好きな食べ物についての我慢ということでしたら、トレーディングという方法をとればいいと思います。

たとえば「塩分を減らしてください」と指導されても、塩気のあるものを食べたいという人がいることでしょう。そういう人はカリウムやカルシウムをたくさん摂取することで、塩分を体外に排出しましょう。野菜や海藻、豆腐などをたくさん食べるのです。体に良い物を摂ることで、悪い物を摂ったことを相殺するというやり方です。

カロリー摂取量を減らすよう指示されても、どうしても甘いものを食べたいという人もいるでしょう。
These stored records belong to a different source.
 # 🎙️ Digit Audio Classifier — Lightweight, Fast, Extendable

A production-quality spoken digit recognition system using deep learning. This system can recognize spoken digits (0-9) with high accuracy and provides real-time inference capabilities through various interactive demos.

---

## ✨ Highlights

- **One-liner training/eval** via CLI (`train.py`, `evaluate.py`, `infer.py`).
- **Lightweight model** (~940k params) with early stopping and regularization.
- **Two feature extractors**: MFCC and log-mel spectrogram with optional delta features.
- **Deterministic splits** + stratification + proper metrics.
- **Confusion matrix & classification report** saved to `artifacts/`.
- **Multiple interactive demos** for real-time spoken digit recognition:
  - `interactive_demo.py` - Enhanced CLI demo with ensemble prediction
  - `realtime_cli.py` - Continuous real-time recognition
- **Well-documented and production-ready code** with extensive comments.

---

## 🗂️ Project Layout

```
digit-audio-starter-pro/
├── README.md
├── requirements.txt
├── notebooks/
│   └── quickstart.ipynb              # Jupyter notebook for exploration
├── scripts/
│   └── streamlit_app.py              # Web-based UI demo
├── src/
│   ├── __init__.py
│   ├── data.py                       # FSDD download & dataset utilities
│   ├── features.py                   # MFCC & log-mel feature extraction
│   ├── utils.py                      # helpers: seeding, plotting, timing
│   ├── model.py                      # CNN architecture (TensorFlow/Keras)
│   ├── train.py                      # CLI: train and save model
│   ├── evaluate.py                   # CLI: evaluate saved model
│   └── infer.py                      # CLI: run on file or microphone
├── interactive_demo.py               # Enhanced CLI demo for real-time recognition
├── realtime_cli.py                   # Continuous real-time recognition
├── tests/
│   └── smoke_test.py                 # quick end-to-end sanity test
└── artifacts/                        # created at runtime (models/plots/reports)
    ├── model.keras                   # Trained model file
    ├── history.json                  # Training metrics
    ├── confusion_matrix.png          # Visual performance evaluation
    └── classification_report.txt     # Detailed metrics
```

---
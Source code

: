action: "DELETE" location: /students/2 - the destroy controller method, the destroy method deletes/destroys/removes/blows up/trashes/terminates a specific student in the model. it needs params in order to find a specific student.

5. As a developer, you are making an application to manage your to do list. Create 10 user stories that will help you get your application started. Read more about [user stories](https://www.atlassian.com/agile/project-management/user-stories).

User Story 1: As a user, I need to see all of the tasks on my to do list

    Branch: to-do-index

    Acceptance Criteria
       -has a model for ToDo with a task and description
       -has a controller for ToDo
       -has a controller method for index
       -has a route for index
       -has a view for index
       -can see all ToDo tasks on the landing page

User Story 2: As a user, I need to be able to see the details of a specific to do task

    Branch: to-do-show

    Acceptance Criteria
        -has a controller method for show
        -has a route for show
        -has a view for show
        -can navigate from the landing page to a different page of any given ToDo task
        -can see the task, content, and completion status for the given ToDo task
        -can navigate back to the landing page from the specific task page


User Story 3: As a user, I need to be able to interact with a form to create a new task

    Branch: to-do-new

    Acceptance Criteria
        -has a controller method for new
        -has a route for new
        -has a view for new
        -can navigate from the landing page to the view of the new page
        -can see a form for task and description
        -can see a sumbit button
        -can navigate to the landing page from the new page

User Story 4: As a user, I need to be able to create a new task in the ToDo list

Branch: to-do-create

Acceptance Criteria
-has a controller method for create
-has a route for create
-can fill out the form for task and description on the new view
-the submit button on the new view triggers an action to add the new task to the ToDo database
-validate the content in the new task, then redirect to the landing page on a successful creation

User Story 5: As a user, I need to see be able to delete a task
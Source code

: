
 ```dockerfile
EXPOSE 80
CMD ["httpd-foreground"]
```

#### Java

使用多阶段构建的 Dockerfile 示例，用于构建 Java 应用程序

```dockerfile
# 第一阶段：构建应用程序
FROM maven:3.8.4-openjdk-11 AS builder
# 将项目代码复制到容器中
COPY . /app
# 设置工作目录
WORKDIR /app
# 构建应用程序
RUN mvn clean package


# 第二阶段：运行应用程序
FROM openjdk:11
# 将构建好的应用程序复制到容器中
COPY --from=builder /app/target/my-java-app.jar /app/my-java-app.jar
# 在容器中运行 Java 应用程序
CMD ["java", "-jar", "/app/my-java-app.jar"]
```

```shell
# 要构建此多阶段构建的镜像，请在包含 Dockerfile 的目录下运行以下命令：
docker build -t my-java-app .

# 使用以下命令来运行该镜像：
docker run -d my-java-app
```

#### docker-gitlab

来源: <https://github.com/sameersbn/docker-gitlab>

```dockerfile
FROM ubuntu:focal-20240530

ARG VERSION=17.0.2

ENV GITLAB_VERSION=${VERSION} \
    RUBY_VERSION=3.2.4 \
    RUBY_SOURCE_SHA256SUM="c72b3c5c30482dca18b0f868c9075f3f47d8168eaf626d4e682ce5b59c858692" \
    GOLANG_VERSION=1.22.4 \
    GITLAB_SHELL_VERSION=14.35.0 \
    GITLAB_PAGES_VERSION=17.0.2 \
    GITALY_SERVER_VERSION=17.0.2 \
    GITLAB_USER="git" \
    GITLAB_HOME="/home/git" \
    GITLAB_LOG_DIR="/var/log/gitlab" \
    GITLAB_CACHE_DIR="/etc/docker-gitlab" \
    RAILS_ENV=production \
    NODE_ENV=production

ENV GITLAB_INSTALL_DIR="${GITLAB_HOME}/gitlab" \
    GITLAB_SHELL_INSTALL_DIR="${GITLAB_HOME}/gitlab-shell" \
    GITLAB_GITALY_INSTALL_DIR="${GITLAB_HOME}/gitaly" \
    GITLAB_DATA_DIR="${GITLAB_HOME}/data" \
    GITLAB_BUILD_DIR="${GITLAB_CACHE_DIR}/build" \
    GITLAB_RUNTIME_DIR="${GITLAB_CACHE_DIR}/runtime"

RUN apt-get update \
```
そういう人は運動をしてカロリー消費量を上げて相殺するといいでしょう。

食べ物以外のやりたいことへの我慢はどうでしょうか。

深酒やヤケ酒は勧められませんが、適度な飲酒はむしろ循環器疾患を予防する効果も期待されます。

ただし、一人で飲むことはできるだけ避けたほうがいいです。一人で飲むのと皆でワイワイと盛り上がって飲むのとでは、脳卒中発症のリスクが異なるからです。一人で飲む場合は、皆で飲むときと比べ、少量のアルコールでも脳卒中リスクが高くなるのです。これは明るく人と話すことで、ストレスを健全に発散できるからだと考えられています。

公的なギャンブルや法律の範囲内の性風俗を楽しむことも、問題はありません。それでストレスをうまく発散すればいいのです。

とはいえギャンブルに関しては、依存症になりやすいタイプの人がいますので注意が必要です。飲酒について適切な量を守ることが大事なように、ギャンブルも適度に楽しんで終わることができるかどうかが大事です。

性風俗も、パートナーのいるいないで異なってくるでしょう。ただ「性」というものは、人間にとって大切な本能であることは間違いありません。